デジタル化、デジタルトランスフォーメーション (DX) とは?


IT Media内野氏

 新型コロナ禍を受けて、デジタル化、デジタルトランスフォーメーションという言葉が改めて市民権を得ている。澤氏は日本の特長として「エンジニアリソースの7080%ITベンダー側にある」ことを挙げる。これによりITのプロが「売り手」側にいるため、デジタルトランスフォーメーションというキーワードが売り物、バズワードになりやすく、売り手の都合により進められ、使い手側が求めているものでは必ずしもなくなってしまうリスクがあるという。これはAIや働き方改革も同様である。使い手側のビジネスパーソンが働き方も含めて自らアップデートしていくというマインドセットを作るところから始めることが重要だと説いた。


株式会社圓窓 澤氏

 澤氏は新型コロナ禍の状況は25年前のインターネットが登場したときの状況とよく似ている、と続けた。これによりすべての人々がデジタルトランスフォーメーションを「自分事」として考える必要があるという。テクノロジーになった瞬間に誰かに丸投げをしてはいけないのである。

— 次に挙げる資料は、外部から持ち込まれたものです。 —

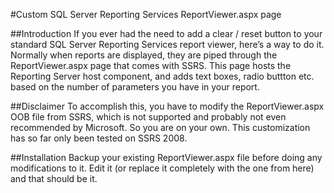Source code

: #Custom SQL Server Reporting Services ReportViewer.aspx page

##Introduction
If you ever had the need to add a clear / reset button to your standard SQL Server Reporting Services report viewer, here’s a way to do it. Normally when reports are displayed, they are piped through the ReportViewer.aspx page that comes with SSRS. This page hosts the Reporting Server host component, and adds text boxes, radio buttton etc. based on the number of parameters you have in your report.

##Disclaimer
To accomplish this, you have to modify the ReportViewer.aspx OOB file from SSRS, which is not supported and probably not even recommended by Microsoft. So you are on your own. 
This customization has so far only been tested on SSRS 2008.

##Installation
Backup your existing ReportViewer.aspx file before doing any modifications to it.
Edit it (or replace it completely with the one from here) and that should be it.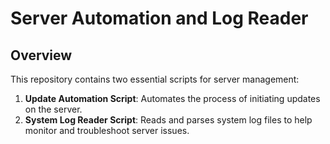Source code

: # Server Automation and Log Reader

## Overview

This repository contains two essential scripts for server management:

1. **Update Automation Script**: Automates the process of initiating updates on the server.
2. **System Log Reader Script**: Reads and parses system log files to help monitor and troubleshoot server issues.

 デジタルトランスフォーメーションは「デジタルを元にビジネスを構築」することが肝であり、必ずしも紙をスキャンしてコンピュータに読めるようにすればいい(=デジタル化するという手段のみ実行する) わけではない。デジタル化できるところは徹底して行った上で、最終的に働きやすさ、生きやすさを追求していくことが重要であるという。

 

RPAを導入するにはどうすればいいか

 RPAの導入についてはこれまで手段先行の弊害も多かったが、澤氏は働き方改革やAIと同様、「キーワードさえやればいい」というマジックワード化している、目的と手段がごっちゃになっている、「働き方改革/AI/RPAでなんかやろうよ」というような導入をしているところが多かった、と解説する。ソリューションをただ入れれば良くなるわけではなくて、RPAの場合は導入前に業務整理、棚卸をするという導入前プロセスがとても重要であるという。

 今回、新型コロナにより強制的にリモートワークを行わざるを得なくなったことで、実は不要だったプロセスや会議など、いろいろなものが露呈した、と澤氏は続ける。これらの気づきがとても重要であり、これらを元にRPA導入を進めると、最終的にテクノロジーが解決すべき課題「時間を生み出す (時間短縮する)」「空間の距離を埋める (移動しなくても良くする)」につなげることができる。また、新型コロナにより、全員が「デジタルシフトが必要だ」というマインドセットを共有することができたことも、RPA導入を進めるチャンスとなるはずだ。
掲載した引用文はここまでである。